▶ **Raw data**:
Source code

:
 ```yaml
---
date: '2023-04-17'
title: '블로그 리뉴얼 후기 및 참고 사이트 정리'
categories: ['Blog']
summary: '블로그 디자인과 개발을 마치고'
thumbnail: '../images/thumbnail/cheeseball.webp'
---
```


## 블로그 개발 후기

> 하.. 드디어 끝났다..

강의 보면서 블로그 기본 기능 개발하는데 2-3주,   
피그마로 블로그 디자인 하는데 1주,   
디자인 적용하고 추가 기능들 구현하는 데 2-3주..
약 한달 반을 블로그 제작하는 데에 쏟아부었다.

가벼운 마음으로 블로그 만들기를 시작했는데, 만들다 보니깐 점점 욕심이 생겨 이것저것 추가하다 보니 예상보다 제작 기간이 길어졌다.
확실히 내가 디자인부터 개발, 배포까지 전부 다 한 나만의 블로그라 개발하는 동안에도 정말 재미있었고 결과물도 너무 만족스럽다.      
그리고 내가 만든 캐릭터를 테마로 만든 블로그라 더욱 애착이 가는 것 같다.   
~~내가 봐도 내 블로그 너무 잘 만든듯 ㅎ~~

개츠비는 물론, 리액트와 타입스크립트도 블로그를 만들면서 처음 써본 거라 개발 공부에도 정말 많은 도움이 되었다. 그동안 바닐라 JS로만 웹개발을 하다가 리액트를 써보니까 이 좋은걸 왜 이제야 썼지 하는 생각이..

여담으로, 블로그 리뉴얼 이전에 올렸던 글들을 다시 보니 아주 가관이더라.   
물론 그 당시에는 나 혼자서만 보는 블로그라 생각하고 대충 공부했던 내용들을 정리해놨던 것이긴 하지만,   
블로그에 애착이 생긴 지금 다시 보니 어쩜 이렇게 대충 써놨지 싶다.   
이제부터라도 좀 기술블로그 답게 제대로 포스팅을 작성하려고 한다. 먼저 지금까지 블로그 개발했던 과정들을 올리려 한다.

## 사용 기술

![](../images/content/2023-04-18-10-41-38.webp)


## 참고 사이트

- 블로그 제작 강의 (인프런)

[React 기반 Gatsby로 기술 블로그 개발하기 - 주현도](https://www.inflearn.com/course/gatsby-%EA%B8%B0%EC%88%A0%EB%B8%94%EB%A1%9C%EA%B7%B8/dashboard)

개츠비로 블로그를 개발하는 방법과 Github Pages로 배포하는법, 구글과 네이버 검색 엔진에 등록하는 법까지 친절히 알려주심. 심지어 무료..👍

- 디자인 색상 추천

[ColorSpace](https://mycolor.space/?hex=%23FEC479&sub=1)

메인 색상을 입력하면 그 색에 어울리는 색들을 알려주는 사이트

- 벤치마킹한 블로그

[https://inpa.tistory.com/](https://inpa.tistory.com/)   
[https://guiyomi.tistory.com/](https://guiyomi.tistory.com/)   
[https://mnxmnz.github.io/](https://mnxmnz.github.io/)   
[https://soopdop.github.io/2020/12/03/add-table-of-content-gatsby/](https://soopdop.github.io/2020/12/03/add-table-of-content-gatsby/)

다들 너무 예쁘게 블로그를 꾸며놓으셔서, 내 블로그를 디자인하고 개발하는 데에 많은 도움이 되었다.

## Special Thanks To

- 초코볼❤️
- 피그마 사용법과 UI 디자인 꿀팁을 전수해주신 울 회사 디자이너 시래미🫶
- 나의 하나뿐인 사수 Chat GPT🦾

▶ **Work required**:
All lines that include the word "content" must be copied from the material above.

▶ **Written response**:
![](../images/content/2023-04-18-10-41-38.webp)
[https://soopdop.github.io/2020/12/03/add-table-of-content-gatsby/](https://soopdop.github.io/2020/12/03/add-table-of-content-gatsby/)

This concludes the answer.